**Your objective:**
Report back every line of the entries that contains "this", exactly as written.

(Data excerpts)

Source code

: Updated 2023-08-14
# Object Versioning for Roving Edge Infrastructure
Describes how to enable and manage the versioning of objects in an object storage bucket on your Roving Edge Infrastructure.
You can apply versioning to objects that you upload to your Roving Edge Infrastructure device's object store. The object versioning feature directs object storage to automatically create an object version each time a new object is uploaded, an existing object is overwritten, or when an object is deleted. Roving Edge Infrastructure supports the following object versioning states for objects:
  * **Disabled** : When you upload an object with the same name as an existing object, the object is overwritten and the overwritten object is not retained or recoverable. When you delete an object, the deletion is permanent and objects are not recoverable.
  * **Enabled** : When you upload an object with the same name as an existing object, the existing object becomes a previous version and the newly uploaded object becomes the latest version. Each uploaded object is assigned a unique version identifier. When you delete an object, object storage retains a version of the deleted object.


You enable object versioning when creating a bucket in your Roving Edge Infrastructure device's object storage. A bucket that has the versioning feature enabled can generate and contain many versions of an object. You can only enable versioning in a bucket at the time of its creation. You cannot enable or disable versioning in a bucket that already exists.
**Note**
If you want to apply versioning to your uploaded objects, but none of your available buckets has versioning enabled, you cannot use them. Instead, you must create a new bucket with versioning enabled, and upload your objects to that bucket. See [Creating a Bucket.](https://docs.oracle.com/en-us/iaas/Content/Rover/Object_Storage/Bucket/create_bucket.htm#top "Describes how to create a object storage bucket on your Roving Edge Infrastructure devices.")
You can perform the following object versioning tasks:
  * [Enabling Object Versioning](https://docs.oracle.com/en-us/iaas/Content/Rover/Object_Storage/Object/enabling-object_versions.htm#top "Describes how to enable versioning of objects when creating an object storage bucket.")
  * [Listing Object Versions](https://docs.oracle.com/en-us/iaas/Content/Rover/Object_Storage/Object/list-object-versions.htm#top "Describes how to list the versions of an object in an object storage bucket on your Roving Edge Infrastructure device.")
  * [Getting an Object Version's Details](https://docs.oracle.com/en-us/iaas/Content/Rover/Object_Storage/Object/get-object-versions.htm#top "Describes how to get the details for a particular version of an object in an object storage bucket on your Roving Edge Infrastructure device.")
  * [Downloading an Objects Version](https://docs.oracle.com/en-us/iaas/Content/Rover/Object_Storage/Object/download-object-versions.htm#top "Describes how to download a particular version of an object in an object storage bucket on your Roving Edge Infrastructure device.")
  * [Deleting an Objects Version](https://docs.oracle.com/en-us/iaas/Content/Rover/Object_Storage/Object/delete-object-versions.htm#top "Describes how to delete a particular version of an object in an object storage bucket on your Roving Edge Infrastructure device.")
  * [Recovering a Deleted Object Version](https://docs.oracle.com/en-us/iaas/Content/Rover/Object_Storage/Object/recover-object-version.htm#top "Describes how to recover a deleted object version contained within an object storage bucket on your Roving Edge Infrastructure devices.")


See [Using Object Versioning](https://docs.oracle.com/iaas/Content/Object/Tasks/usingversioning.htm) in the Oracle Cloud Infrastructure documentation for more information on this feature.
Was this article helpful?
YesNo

(End Data excerpts)

**Written reply:**
See [Using Object Versioning](https://docs.oracle.com/iaas/Content/Object/Tasks/usingversioning.htm) in the Oracle Cloud Infrastructure documentation for more information on this feature.
Was this article helpful?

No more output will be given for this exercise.